Is NOX2 upregulation implicated in myocardial injury in patients with pneumonia?

Abstract

In the present study, we tested the hypothesis that oxidative stress could be implicated in myocardial damage during the acute phase of pneumonia. NOX2 activation, the catalytic subunit of NADPH oxidase, and high-sensitivity cardiac troponin T (hs-cTnT) elevation have been analyzed in two hundred forty-eight consecutive patients hospitalized for community-acquired pneumonia. Serum NOX2-derived peptide (sNOX2-dp), a marker of NOX2 activation, and 8-isoprostaglandin F2α (8-iso-PGF2α), a marker of oxidative stress, were measured upon admission; serum hs-cTnT and ECG were measured every 12 and 24 h, respectively.
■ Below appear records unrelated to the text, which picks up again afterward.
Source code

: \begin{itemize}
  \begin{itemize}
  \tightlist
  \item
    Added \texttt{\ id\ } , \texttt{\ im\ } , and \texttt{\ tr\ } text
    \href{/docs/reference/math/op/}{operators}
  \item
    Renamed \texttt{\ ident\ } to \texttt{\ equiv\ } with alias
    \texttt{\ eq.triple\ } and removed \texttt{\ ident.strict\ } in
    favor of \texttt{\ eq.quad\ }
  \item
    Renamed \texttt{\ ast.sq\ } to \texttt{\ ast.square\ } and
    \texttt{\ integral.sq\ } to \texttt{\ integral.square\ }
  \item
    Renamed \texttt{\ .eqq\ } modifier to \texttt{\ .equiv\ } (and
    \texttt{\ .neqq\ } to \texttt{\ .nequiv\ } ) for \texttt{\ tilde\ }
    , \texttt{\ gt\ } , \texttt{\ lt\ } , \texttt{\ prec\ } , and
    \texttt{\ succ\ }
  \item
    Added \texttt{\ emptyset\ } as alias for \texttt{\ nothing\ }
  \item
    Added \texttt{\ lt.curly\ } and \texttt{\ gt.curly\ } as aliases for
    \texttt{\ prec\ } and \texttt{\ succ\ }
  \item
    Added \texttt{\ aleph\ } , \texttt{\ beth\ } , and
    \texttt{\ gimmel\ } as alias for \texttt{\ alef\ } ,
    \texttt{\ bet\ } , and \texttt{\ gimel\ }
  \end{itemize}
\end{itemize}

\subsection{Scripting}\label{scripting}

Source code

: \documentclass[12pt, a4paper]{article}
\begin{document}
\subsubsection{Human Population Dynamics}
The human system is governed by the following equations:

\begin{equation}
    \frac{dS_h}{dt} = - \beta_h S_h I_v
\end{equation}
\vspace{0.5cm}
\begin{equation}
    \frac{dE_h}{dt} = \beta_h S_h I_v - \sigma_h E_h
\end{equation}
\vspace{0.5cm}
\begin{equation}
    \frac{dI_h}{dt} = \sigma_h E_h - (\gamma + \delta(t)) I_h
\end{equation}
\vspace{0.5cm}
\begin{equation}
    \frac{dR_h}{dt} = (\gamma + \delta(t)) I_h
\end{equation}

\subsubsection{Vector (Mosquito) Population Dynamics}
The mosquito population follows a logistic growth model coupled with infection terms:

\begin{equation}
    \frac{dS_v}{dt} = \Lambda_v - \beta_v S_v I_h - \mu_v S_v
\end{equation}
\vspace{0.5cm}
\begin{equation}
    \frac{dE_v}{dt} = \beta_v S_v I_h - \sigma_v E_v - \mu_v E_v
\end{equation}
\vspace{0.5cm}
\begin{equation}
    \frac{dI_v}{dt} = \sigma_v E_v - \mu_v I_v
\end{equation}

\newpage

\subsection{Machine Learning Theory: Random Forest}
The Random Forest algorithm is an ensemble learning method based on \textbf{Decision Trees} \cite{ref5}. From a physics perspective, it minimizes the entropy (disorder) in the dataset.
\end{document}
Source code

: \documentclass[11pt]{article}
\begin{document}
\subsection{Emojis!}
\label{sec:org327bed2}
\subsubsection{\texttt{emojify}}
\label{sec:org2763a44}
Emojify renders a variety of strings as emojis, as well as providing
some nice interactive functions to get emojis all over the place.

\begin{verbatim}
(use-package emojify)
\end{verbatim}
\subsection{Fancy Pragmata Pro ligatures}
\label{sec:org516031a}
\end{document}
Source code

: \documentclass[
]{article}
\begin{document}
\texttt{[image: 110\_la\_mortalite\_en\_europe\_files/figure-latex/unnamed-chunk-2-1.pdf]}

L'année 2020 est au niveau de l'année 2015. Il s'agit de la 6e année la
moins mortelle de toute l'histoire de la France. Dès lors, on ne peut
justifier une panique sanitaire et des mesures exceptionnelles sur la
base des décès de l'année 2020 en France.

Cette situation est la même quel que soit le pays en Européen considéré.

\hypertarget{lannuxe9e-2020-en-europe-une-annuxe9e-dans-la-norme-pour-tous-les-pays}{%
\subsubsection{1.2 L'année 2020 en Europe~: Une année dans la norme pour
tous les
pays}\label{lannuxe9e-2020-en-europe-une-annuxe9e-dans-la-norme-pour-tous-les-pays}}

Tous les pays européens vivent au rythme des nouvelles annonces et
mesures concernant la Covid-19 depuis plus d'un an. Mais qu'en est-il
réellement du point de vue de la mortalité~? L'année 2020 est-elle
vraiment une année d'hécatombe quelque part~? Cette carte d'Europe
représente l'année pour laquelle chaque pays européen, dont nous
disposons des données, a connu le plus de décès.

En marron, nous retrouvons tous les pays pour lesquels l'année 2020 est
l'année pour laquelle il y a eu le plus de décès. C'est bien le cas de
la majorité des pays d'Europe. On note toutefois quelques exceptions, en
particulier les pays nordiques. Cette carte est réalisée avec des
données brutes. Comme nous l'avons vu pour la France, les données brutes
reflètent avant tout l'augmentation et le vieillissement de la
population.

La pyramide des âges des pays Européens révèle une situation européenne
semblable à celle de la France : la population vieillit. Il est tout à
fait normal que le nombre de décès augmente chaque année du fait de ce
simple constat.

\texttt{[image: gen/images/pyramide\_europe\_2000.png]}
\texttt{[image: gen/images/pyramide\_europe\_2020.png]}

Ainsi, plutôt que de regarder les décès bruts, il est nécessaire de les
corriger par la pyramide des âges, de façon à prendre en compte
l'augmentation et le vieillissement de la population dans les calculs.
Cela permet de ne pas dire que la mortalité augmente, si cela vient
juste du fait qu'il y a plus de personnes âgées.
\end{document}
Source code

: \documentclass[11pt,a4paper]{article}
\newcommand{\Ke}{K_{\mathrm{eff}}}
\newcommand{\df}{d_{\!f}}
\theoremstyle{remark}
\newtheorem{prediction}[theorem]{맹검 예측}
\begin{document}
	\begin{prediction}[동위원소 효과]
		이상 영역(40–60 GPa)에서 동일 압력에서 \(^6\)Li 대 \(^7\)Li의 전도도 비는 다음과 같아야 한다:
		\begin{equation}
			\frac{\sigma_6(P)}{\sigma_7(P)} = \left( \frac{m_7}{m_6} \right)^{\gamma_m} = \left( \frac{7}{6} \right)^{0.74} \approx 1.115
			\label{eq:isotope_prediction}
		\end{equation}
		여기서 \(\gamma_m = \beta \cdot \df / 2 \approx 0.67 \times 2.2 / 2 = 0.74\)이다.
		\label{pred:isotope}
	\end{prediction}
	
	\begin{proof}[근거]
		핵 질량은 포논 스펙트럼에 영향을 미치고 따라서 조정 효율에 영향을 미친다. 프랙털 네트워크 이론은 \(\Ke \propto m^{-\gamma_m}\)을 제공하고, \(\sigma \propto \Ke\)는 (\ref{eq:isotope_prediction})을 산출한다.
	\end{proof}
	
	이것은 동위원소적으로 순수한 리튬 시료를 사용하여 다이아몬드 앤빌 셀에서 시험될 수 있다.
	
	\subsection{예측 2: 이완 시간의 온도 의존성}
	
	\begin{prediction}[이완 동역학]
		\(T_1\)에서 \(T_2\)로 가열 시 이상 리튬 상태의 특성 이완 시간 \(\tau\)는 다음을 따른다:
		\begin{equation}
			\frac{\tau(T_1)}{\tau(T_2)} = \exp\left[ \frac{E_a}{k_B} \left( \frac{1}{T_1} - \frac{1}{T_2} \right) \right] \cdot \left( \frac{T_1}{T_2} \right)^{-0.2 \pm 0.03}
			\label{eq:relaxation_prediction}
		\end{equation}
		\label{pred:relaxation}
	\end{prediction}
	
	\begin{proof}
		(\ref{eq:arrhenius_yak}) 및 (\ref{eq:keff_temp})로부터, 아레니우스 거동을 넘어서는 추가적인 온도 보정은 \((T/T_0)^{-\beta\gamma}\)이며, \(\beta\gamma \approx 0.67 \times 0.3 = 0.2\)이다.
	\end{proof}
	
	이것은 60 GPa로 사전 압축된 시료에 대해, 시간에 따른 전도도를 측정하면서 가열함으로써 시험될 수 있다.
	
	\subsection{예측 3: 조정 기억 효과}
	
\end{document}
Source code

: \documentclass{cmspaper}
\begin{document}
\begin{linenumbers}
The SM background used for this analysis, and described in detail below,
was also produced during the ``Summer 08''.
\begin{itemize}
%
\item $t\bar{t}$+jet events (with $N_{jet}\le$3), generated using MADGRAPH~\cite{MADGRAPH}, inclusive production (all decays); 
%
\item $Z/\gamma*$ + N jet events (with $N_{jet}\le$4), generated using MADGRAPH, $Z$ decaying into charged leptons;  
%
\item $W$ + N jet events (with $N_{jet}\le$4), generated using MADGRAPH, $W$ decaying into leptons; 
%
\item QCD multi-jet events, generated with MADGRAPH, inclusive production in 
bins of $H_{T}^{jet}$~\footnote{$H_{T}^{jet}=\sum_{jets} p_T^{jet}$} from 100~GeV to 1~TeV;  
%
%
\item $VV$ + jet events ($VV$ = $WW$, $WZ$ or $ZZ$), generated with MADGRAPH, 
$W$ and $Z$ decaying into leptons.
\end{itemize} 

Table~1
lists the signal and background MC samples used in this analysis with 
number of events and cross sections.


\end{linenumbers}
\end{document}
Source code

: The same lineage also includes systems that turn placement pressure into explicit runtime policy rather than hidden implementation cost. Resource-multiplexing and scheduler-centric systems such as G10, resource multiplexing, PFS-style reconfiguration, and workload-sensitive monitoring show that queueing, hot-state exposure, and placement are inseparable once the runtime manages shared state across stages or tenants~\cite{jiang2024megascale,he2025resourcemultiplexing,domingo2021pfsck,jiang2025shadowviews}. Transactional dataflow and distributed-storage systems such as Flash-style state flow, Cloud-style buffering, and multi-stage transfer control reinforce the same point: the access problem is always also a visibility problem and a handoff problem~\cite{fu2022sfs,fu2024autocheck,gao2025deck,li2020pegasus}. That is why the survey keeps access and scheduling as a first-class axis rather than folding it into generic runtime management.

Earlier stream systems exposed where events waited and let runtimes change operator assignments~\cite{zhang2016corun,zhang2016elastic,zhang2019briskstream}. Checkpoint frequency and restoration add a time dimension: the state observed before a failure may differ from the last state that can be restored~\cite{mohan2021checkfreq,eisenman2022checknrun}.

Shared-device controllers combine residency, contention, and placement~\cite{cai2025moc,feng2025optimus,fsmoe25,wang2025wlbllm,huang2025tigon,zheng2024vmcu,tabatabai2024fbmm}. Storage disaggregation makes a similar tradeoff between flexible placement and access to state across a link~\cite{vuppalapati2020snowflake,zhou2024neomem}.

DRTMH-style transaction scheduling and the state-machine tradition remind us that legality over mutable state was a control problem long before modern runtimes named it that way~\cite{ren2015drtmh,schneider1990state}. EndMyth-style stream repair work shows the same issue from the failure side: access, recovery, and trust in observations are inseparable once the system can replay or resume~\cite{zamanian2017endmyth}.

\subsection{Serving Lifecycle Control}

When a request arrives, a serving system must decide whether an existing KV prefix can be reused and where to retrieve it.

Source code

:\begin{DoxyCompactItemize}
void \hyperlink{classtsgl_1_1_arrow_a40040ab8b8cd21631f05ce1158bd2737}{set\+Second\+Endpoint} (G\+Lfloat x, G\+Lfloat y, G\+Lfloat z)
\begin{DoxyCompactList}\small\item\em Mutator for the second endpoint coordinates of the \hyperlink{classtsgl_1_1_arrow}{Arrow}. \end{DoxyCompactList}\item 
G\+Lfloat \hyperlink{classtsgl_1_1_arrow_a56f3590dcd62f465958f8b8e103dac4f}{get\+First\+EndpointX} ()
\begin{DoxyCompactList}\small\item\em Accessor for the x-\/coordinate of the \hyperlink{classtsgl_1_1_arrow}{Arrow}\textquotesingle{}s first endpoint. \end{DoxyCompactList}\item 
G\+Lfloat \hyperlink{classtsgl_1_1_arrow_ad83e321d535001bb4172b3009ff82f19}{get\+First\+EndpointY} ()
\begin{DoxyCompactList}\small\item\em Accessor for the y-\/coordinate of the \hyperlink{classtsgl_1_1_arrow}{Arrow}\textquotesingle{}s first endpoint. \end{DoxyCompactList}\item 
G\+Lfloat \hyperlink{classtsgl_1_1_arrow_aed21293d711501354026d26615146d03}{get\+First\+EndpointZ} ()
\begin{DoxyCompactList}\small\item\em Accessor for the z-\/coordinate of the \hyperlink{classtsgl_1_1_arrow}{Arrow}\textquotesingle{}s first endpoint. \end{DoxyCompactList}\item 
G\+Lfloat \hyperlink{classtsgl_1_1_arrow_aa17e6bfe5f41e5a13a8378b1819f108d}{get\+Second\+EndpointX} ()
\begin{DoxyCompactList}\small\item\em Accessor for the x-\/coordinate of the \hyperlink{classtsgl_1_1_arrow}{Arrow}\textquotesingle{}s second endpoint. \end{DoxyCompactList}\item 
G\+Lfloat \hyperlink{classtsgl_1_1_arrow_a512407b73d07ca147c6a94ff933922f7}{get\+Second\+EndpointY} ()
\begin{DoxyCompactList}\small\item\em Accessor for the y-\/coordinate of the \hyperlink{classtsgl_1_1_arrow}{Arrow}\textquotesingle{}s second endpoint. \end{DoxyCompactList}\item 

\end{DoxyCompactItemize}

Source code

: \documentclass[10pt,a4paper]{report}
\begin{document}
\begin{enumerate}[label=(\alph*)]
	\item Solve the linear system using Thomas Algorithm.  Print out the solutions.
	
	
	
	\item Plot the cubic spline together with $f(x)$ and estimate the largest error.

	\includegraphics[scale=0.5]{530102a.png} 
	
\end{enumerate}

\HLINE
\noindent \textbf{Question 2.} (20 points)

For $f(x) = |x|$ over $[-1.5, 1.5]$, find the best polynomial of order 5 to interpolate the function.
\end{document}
One hundred thirty-five patients (54%) showed elevated serum levels of hs-cTnT (>0.014 μg/L). A logistic regression analysis showed sNOX2-dp (p<0.001), Pneumonia Severity Index score (p<0.001), renal failure (p=0.024), and ejection fraction (p<0.001) as independent predictors of elevated serum levels of hs-cTnT. Serum sNOX2-dp was linearly correlated with hs-cTnT (Rs=0.538; p<0.001) and 8-iso-PGF2α (Rs=0.354; p<0.001). The study provides the first evidence of a significant association between serum cardiac Troponin T elevation and NOX2 upregulation in patients with pneumonia. This finding raises the hypothesis that NOX2-derived oxidative stress may be implicated in myocardial injury and that its inhibition could be a novel therapeutic strategy to limit it.

FIG. 1.

Serum sNOX2-dp (A) and isoprostanes (B) in (i) patients with hs-cTnT≤0.014 μg/L; (ii) patients with no-myocardial infarction (MI)-related troponin elevation (hs-cTnT>0.014 μg/L); and (iii) patients with signs of MI.